For better organization of services and achievement of programme objectives, UNICEF collaborates with partners in the detection and treatment of childbirth complication diseases in health facilities at community level and the implementation of actions to promote health. The focus is placed mainly on the following areas:

  • the management of cases and referral/counter referral in health facilities through improved technical facilities, continuous training of service providers, provision of health services with equipment adapted to the level, monitoring and supervision of service providers, monitoring of interventions in health centres and in the community, and evaluation of programmes;
  • community management of childhood diseases (malaria, diarrhoea, acute respiratory infections and malnutrition) by establishing a system of community-based health system through the recruitment of community health workers paid by the communities; 
  • promotion of health through implementation of key family practices known as "Facts for Life" followed by community workers, in particular exclusive breastfeeding for first six months of life, sleeping under insecticide-treated mosquito nets, washing hands with soap at critical times, and the treatment of diarrhoea with oral rehydration solution (ORS) and zinc.

Community health volunteers are residents selected by communities to carry out activities towards behavioural change.
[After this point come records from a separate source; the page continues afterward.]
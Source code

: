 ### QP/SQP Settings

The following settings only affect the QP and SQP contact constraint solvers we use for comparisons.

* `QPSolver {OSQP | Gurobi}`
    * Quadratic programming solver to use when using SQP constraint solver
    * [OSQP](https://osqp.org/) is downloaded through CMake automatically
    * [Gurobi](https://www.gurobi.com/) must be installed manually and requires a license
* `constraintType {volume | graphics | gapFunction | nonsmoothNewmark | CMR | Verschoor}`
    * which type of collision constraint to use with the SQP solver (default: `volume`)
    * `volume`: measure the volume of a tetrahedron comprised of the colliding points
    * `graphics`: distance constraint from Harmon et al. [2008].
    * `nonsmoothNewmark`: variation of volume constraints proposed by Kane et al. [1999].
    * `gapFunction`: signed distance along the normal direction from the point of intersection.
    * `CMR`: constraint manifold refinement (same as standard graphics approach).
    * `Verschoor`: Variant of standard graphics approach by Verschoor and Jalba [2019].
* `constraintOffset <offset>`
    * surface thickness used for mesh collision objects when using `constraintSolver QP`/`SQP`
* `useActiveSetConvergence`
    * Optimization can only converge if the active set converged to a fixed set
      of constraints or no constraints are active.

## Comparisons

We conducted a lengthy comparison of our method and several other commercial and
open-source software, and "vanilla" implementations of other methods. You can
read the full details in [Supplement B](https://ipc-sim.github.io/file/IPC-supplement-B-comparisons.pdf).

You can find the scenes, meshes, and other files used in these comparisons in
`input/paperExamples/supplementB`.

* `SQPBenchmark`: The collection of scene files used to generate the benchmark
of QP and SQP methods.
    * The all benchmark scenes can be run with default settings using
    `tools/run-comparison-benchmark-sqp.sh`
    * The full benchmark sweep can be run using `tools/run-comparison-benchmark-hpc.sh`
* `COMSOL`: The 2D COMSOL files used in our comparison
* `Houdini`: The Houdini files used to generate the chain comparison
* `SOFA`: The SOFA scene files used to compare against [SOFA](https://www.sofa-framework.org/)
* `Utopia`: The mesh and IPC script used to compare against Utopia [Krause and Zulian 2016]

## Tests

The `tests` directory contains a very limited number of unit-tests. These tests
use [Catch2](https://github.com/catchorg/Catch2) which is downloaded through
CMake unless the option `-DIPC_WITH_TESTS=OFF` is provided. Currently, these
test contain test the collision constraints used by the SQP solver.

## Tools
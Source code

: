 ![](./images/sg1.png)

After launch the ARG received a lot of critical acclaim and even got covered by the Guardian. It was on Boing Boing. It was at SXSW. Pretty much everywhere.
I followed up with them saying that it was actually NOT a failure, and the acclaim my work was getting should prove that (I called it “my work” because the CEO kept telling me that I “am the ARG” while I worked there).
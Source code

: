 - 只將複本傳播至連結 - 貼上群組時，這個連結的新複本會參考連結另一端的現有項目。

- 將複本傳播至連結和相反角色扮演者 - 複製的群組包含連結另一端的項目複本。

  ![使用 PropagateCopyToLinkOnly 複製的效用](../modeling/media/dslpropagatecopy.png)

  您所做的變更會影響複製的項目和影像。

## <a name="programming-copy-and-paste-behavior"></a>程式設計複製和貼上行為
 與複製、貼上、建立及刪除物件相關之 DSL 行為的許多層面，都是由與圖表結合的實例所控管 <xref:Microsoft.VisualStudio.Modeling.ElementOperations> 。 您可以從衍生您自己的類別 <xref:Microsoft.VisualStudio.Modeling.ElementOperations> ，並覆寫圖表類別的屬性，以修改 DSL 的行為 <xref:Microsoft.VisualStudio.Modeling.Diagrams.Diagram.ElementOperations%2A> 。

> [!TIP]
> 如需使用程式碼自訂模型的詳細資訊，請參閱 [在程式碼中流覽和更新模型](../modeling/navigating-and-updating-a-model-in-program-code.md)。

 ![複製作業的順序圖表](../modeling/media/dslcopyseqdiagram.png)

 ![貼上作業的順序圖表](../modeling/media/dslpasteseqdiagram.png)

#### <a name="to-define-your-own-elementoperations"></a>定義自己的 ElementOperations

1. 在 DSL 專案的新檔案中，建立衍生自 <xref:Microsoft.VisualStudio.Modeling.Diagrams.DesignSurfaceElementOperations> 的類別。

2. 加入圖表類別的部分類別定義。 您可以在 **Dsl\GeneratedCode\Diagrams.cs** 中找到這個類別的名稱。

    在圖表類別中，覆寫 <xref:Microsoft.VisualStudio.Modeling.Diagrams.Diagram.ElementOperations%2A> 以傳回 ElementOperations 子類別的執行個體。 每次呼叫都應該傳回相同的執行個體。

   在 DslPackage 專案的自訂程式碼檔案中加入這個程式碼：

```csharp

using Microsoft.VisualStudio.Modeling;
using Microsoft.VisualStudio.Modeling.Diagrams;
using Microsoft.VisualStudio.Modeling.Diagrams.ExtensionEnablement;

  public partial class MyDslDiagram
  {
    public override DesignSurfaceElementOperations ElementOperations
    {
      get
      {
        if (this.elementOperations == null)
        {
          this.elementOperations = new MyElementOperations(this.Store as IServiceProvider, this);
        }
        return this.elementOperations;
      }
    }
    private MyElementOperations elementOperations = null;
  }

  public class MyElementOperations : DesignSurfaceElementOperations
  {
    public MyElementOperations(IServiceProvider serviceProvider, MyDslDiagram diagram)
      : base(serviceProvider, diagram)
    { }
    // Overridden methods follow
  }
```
They make home visits and organize educational talks on Key Family Practices (KFP) concerning child survival and support households in the management of early childhood diseases (diarrhoea, malaria, ARI, and malnutrition).

Each community worker covers an average of 35 households, corresponding to about 250 inhabitants. They are trained and monitored by health personnel and members of the Community Health Association. They are equipped with bicycles and materials for recording data on households. They are recruited on a voluntary basis, and therefore are not wage-earning employees. The issue of motivating them remains an abiding concern for the MOH and partners. Local authorities are expected to take the initiative to decide on any appropriate forms of motivation that can be borne by the communities.